Em seguida, ele levou a mão de Koy para baixo e a fez segurar seus próprios joelhos. Assim, sua abertura, esticada, se escancarou, seduzindo Ashley. Olhando para a abertura que pulsava e implorava com urgência silenciosa, Ashley tirou seu membro. Koy prendeu a respiração ao ver o pênis enormemente inchado tocando sua abertura.
— Ah…
Um som abafado escapou de seus lábios. Embora já tivessem feito isso várias vezes, ele nunca se acostumava com aquela pressão. Mas ele sabia. Depois de suportar esse momento, o prazer celestial viria depois.
— Haa…
Ashley soltou o ar ao conseguir introduzir a parte mais grossa da glande. Queria invadir o interior com brutalidade naquele mesmo instante, mas se conteve à força. Empurrando devagar, lutava para manter a própria razão firme, impedindo-a de se descontrolar.
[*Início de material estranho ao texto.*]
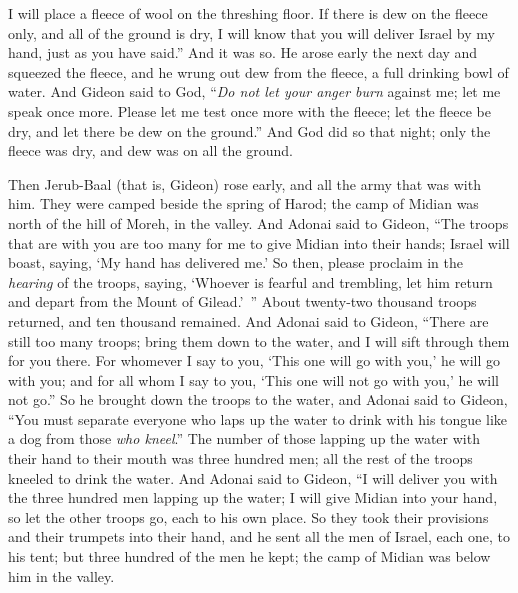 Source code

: \begin{biblechapter}
\verse I will place a fleece of wool on the threshing floor. If there is dew on the fleece only, and all of the ground is dry, I will know that you will deliver Israel by my hand, just as you have said.”
\verse And it was so. He arose early the next day and squeezed the fleece, and he wrung out dew from the fleece, a full drinking bowl of water.
\verse And Gideon said to God, “\textit{Do not let your anger burn} against me; let me speak once more. Please let me test once more with the fleece; let the fleece be dry, and let there be dew on the ground.”
\verse And God did so that night; only the fleece was dry, and dew was on all the ground.
\end{biblechapter}

\begin{biblechapter} %
 Then Jerub-Baal (that is, Gideon) rose early, and all the army that was with him. They were camped beside the spring of Harod; the camp of Midian was north of the hill of Moreh, in the valley.
\verse And Adonai said to Gideon, “The troops that are with you are too many for me to give Midian into their hands; Israel will boast, saying, ‘My hand has delivered me.’
\verse So then, please proclaim in the \textit{hearing} of the troops, saying, ‘Whoever is fearful and trembling, let him return and depart from the Mount of Gilead.’ ” About twenty-two thousand troops returned, and ten thousand remained.
\verse And Adonai said to Gideon, “There are still too many troops; bring them down to the water, and I will sift through them for you there. For whomever I say to you, ‘This one will go with you,’ he will go with you; and for all whom I say to you, ‘This one will not go with you,’ he will not go.”
\verse So he brought down the troops to the water, and Adonai said to Gideon, “You must separate everyone who laps up the water to drink with his tongue like a dog from those \textit{who kneel}.”
\verse The number of those lapping up the water with their hand to their mouth was three hundred men; all the rest of the troops kneeled to drink the water.
\verse And Adonai said to Gideon, “I will deliver you with the three hundred men lapping up the water; I will give Midian into your hand, so let the other troops go, each to his own place.
\verse So they took their provisions and their trumpets into their hand, and he sent all the men of Israel, each one, to his tent; but three hundred of the men he kept; the camp of Midian was below him in the valley.

\end{biblechapter}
Por outro lado, ignorando os pensamentos dele, as paredes internas de Koy se apertaram de imediato ao redor dele, sugando-o com força — como se estivessem dizendo para que ele parasse de resistir e se rendesse. Ainda assim, Ashley se conteve e continuou a esfregar o interior lentamente. Porém, mesmo sendo uma situação em que o calor deveria subir, ele sentiu o peito esfriar.
‘Com certeza estava lá, o útero. E ejaculei lá várias vezes.’
‘Com certeza meu filho deveria estar crescendo dentro da barriga de Koy.’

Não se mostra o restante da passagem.